If a parent of a child dies without the relationship of parent and child having been previously terminated, and a spouse of the surviving parent thereafter adopts the child, the child's right of inheritance from or through the deceased parent is unaffected by the adoption.
Adoptive Parents in Relation to Adopted Person
Citation: Cent. Code § 14-15-14
A final decree of adoption creates the relationship of parent and child between petitioner and the adopted individual, as if the adopted individual were a legitimate blood descendant of the petitioner, for all purposes including inheritance.
Adopted Persons Who Are Not Included in a Will
Citation: Cent. Code §§ 30.1-06-02 (2-302); 30.1-09.1-05 (2-705)
If a testator fails to provide in his or her will for any child who was adopted after the execution of the will, the omitted after-adopted child receives a share in the estate as follows:
- If the testator had no child living when he or she executed the will, an omitted after-adopted child receives a share in the estate equal in value to that which the child would have received had the testator died intestate, unless the will gave all or substantially all the estate to the other parent of the omitted child and that other parent survives the testator and is entitled to take under the will.

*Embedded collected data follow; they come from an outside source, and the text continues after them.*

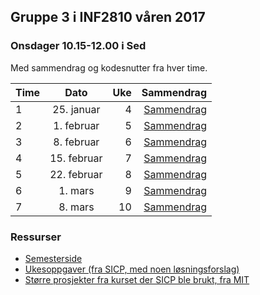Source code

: ## Gruppe 3 i INF2810 våren 2017

### Onsdager 10.15-12.00 i Sed

Med sammendrag og kodesnutter fra hver time.

| Time      | Dato          | Uke   | Sammendrag  |
| --------- |:-------------:|------:|------------:|
| 1         | 25. januar    | 4     | [Sammendrag](01)
| 2         | 1. februar    | 5     | [Sammendrag](02)
| 3         | 8. februar    | 6     | [Sammendrag](03)
| 4         | 15. februar   | 7     | [Sammendrag](04)
| 5         | 22. februar   | 8     | [Sammendrag](05)
| 6         | 1. mars       | 9     | [Sammendrag](06)
| 7         | 8. mars       | 10     | [Sammendrag](07)


### Ressurser

- [Semesterside](http://www.uio.no/studier/emner/matnat/ifi/INF2810/v17/index.html)
- [Ukesoppgaver (fra SICP, med noen løsningsforslag)](http://folk.uio.no/esbenss/inf2810/gruppelaererenes-side.html)
- [Større prosjekter fra kurset der SICP ble brukt, fra MIT](https://ocw.mit.edu/courses/electrical-engineering-and-computer-science/6-001-structure-and-interpretation-of-computer-programs-spring-2005/projects/)
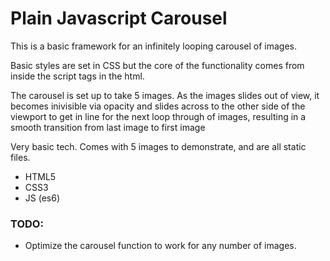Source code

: # Plain Javascript Carousel

This is a basic framework for an infinitely looping carousel of images.

Basic styles are set in CSS but the core of the functionality comes from inside the script tags in the html.

The carousel is set up to take 5 images. As the images slides out of view, it becomes inivisible via opacity and slides across to the other side of the viewport to get in line for the next loop through of images, resulting in a smooth transition from last image to first image

Very basic tech. Comes with 5 images to demonstrate, and are all static files.

- HTML5
- CSS3
- JS (es6)

### TODO:

- Optimize the carousel function to work for any number of images.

- If the testator had one or more children living when he or she executed the will, and the will gave property or an interest in property to one or more of the then-living children, an omitted after-adopted child is entitled to share in the estate as follows:
- The portion of the estate that the omitted after-adopted child is entitled to share is limited to bequests made to the testator's then-living children under the will.
- The omitted after-adopted child is entitled to receive the share of the estate, as limited above, that the child would have received had the testator included all omitted after-born and after-adopted children with the children to whom bequest were made under the will and had given an equal share of the estate to each child.
None of the above applies if:
- It appears from the will that the omission was intentional.
- The testator provided for the omitted after-adopted child by transfer outside the will with the intent that the transfer be in lieu of a testamentary provision.
Adopted individuals, individuals born out of wedlock, and their respective descendants, if appropriate to the class, are included in class gifts and other terms of relationship in accordance with the rules for intestate succession.